Japan's new government sticks to three-year nuclear safety goal
TOKYO (Reuters) - Japan's new government said on Friday it hoped to stick to a three year deadline to decide whether to restart all nuclear reactors after safety checks, despite the country's newly formed nuclear regulator saying the deadline was impossible to meet.
Economy Minister Toshimitsu Motegi, who is also responsible for energy policy, said reactors would be restarted as units received the all-clear from the atomic regulator.
"We will rely on the NRA (Nuclear Regulation Authority) to judge safety from an expert point of view and will not restart ones as long as safety is not confirmed," Motegi told a news conference.
NRA Chairman Shunichi Tanaka said in an interview in the Asahi newspaper on Friday that completing safety checks within the three-year timeframe set by new Prime Minister Shinzo Abe will be impossible to meet.

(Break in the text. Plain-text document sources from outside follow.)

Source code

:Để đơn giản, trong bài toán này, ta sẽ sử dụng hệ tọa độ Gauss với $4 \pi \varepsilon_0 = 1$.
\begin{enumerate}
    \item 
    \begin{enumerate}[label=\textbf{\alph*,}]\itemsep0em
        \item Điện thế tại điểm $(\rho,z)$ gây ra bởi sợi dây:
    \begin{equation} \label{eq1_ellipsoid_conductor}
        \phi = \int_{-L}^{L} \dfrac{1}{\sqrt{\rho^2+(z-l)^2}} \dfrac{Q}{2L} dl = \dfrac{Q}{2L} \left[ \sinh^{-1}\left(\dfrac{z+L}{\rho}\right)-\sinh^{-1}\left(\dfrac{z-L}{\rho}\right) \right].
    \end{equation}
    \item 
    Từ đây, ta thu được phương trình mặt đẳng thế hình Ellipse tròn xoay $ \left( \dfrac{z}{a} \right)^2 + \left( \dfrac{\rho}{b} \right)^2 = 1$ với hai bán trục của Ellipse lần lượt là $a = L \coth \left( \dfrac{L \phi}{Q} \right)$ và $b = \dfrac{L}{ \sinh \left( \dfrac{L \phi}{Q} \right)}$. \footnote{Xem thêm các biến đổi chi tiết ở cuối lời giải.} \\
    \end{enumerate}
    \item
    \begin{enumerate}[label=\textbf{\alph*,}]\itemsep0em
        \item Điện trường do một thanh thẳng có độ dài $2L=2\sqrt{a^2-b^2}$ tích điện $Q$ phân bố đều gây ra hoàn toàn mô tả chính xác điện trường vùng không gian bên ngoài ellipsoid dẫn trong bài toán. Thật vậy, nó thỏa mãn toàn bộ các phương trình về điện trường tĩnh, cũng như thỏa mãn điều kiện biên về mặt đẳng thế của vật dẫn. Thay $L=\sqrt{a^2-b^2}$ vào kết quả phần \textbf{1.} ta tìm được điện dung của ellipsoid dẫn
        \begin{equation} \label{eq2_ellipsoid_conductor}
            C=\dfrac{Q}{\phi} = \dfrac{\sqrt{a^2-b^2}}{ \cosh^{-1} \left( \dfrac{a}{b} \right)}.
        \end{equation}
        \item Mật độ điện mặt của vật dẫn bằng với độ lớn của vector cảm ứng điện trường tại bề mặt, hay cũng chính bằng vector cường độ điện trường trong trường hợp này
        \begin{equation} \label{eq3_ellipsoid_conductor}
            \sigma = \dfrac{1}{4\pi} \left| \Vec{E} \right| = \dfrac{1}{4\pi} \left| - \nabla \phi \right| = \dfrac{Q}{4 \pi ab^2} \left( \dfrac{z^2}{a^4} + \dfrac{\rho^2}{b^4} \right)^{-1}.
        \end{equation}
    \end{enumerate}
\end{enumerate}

All but two of Japan's 50 reactors remain switched off after an earthquake and tsunami caused meltdowns and explosions at the Fukushima Daiichi station in northeastern Japan in March 2011.

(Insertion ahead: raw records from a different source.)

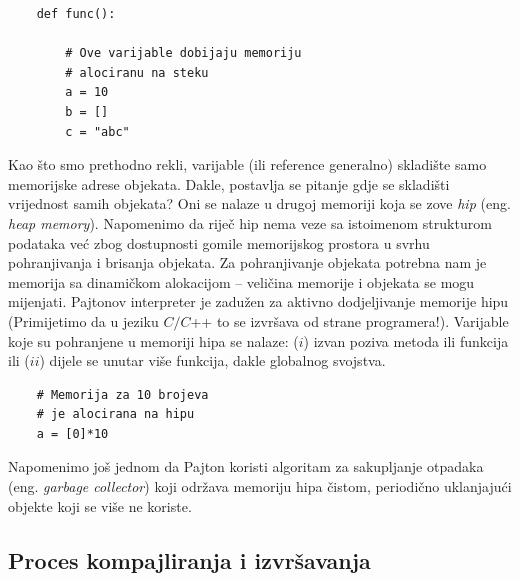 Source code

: \begin{verbatim}
	def func():
	
		# Ove varijable dobijaju memoriju 
		# alociranu na steku 
		a = 10
		b = []
		c = "abc"
\end{verbatim}

Kao što smo prethodno rekli, varijable (ili reference generalno) skladište samo memorijske adrese objekata. Dakle, postavlja se pitanje gdje se skladišti vrijednost samih objekata? Oni se nalaze u drugoj memoriji koja se zove \textit{hip} (eng. \textit{heap memory}). Napomenimo da riječ hip nema veze sa istoimenom strukturom podataka  već  zbog dostupnosti gomile memorijskog prostora u svrhu pohranjivanja i brisanja objekata.   Za pohranjivanje objekata potrebna nam je memorija sa dinamičkom alokacijom  -- veličina memorije i objeka\-ta se mogu mijenjati. Pajtonov interpreter je zadužen za aktivno dodjeljivanje memorije hipu (Primijetimo da u jeziku $C/C$++ to  se izvršava od strane progra\-mera!). Varijable koje su pohranjene u memoriji hipa se nalaze: ($i$)   izvan poziva metoda ili funkcija ili ($ii$) dijele se unutar više funkcija, dakle globalnog svojstva.

\begin{verbatim}
	# Memorija za 10 brojeva
	# je alocirana na hipu
	a = [0]*10     
\end{verbatim}


Napomenimo još jednom da Pajton koristi algoritam za sakupljanje otpadaka (eng. \textit{garbage collector}) koji održava memoriju hipa čistom, periodično uklanjajući  objekte koji se više ne koriste.




\subsection{Proces kompajliranja i izvršavanja}

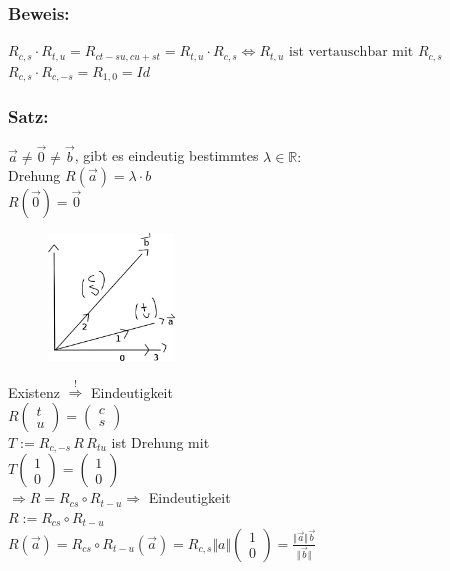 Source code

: \subsubsection{Beweis:}
$R_{c,s} \cdot R_{t,u}=R_{ct-su,cu+st}=R_{t,u} \cdot R_{c,s} \Leftrightarrow R_{t,u}\textrm{ ist vertauschbar mit } R_{c,s}$ \\
$R_{c,s}\cdot R_{c,-s} = R_{1,0} = Id$\\
%
%
%
\subsubsection{Satz:}
$\vec{a} \neq \vec{0} \neq \vec{b}$, gibt es eindeutig bestimmtes $\lambda \in \mathbb{R}:$\\
Drehung $ R(\vec{a})=\lambda \cdot b$\\
$R(\vec{0})=\vec{0}$\\
%
\begin{figure}[H]
\centering
\includegraphics[width=0.3\textwidth]{mainmatter/chapter1/pics/bewegung3.png}
\end{figure}
%
Existenz $\mathop{\Rightarrow}\limits^{\text{!}}$ Eindeutigkeit\\
$R\begin{pmatrix} t \\ u \end{pmatrix} = \begin{pmatrix} c \\ s \end{pmatrix}$\\
$T:= R_{c,-s} \, R \, R_{tu}$ ist Drehung mit\\
$T\begin{pmatrix} 1 \\ 0 \end{pmatrix} = \begin{pmatrix} 1 \\ 0 \end{pmatrix}$\\
$\Rightarrow R = R_{cs} \circ R_{t-u} \Rightarrow$ Eindeutigkeit \\
$R:= R_{cs} \circ R_{t-u}$\\
$R(\vec{a}) = R_{cs} \circ R_{t-u} (\vec{a}) = R_{c,s} \Vert a \Vert \begin{pmatrix} 1 \\ 0 \end{pmatrix} = \frac{\Vert \vec{a}\Vert \vec{b}}{\Vert \vec{b} \Vert}$
%
%
%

Atomic energy supplied about 30 percent of Japan's needs before Fukushima, but since the disaster support for nuclear power has plummeted.
Abe's government, which was installed on Wednesday after a landslide election victory, has said it will take 10 years to decide on the best energy mix for Japan.
"We have not decided on the policy of going zero-nuclear by the 2030s," Motegi said, referring to the previous government's policy.
An order from former Prime Minister Yoshihiko Noda to restart the two reactors now operating in western Japan prompted the biggest demonstrations in the country in decades and contributed to his election defeat this month.
The NRA, which still needs to draft new rules on safety, has signaled it will take a tougher stance on nuclear stations situated over possible seismic fault lines and prevent risky plants from restarting.
If a review of a faultline under the operating reactors at the Ohi station shows it is active, the NRA will request a halt for the units, operated by Kansai Electric Power Co, Tanaka said in the interview.
A panel of NRA experts this week confirmed its assessment that there are active faults under the Higashi Dori nuclear plant in northern Japan, which is owned by Tohoku Electric Power Co. The assessment means the NRA is unlikely allow the plant to restart.